セグメント別の状況は以下のとおりであります。
①オフィス事業
オフィスユニットでは、A3複合機の販売台数は、モノクロ機が減少したもののカラー機が大幅に伸長したことにより、全体では前期比で増加しました。カラー機は欧米や日本などの先進国においては前期に投入した高速機の販売が拡大し、中国やASEAN、インドなどの成長国においては低速機から高速機まで大幅に伸長するなど、当期の重点施策として取り組んできた地域戦略の成果が現れました。
ITサービスユニットでは、米国、欧州共に買収による新規連結効果に加えて、エッジIoTプラットフォーム「Workplace Hub(ワークプレイス ハブ)」の販売体制を構築する一環としての、マネージドITサービスの販売及び提供能力強化が成果を上げ、前期比での増収をけん引しました。

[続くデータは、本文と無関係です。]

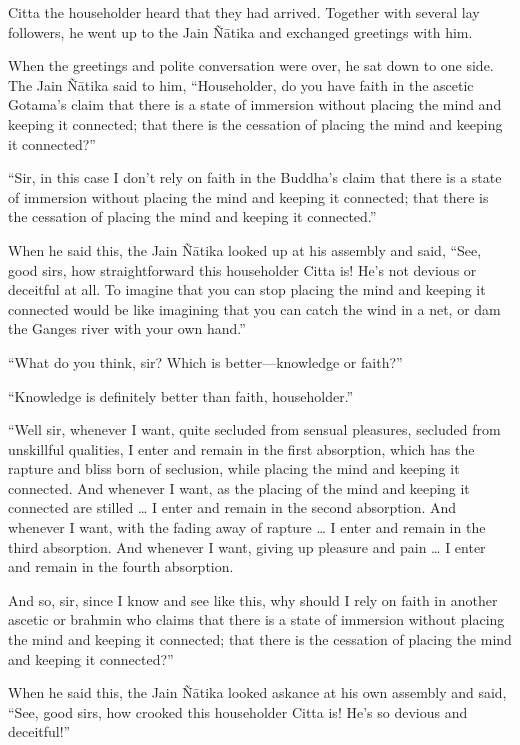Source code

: \documentclass[12pt,openany]{book}%
\begin{document}
Citta the householder heard that they had arrived. Together with several lay followers, he went up to the Jain \textsanskrit{Ñātika} and exchanged greetings with him. 

When the greetings and polite conversation were over, he sat down to one side. The Jain \textsanskrit{Ñātika} said to him, “Householder, do you have faith in the ascetic Gotama’s claim that there is a state of immersion without placing the mind and keeping it connected; that there is the cessation of placing the mind and keeping it connected?” 

“Sir, in this case I don’t rely on faith in the Buddha’s claim that there is a state of immersion without placing the mind and keeping it connected; that there is the cessation of placing the mind and keeping it connected.” 

When he said this, the Jain \textsanskrit{Ñātika} looked up at his assembly and said, “See, good sirs, how straightforward this householder Citta is! He’s not devious or deceitful at all. To imagine that you can stop placing the mind and keeping it connected would be like imagining that you can catch the wind in a net, or dam the Ganges river with your own hand.” 

“What do you think, sir? Which is better—knowledge or faith?” 

“Knowledge is definitely better than faith, householder.” 

“Well sir, whenever I want, quite secluded from sensual pleasures, secluded from unskillful qualities, I enter and remain in the first absorption, which has the rapture and bliss born of seclusion, while placing the mind and keeping it connected. And whenever I want, as the placing of the mind and keeping it connected are stilled … I enter and remain in the second absorption. And whenever I want, with the fading away of rapture … I enter and remain in the third absorption. And whenever I want, giving up pleasure and pain … I enter and remain in the fourth absorption. 

And so, sir, since I know and see like this, why should I rely on faith in another ascetic or brahmin who claims that there is a state of immersion without placing the mind and keeping it connected; that there is the cessation of placing the mind and keeping it connected?” 

When he said this, the Jain \textsanskrit{Ñātika} looked askance at his own assembly and said, “See, good sirs, how crooked this householder Citta is! He’s so devious and deceitful!” 
\end{document}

これらの結果、当事業の売上高は5,878億円(前期比0.7%増)、営業利益は471億円(同5.1%増)となりました。
②プロフェッショナルプリント事業
プロダクションプリントユニットでは、カラー機、モノクロ機共に販売台数が前期比で大幅に増加しました。カラー機は欧州が販売をけん引し、中国やインド、ASEANなどの成長国でも販売台数が大幅に伸長しました。モノクロ機は米国や成長国で販売が増加しました。
産業印刷ユニットでは、インクジェットデジタル印刷機の「AccurioJet(アキュリオジェット)KM-1」の販売台数は前期から大幅に増加、ラベル印刷機、MGI社製のデジタル加飾印刷機の販売でもターゲットとする市場でトップクラスのシェアを獲得しました。販売地域も従来の欧米に加え中国やASEAN、インドなど成長国に拡大、専門性を持った人材を増やし販売体制を強化しました。
マーケティングサービスユニットでは、大口顧客の需要回復による増収に加え、高付加価値サービスへのシフトを加速したことにより、収益性も改善しました。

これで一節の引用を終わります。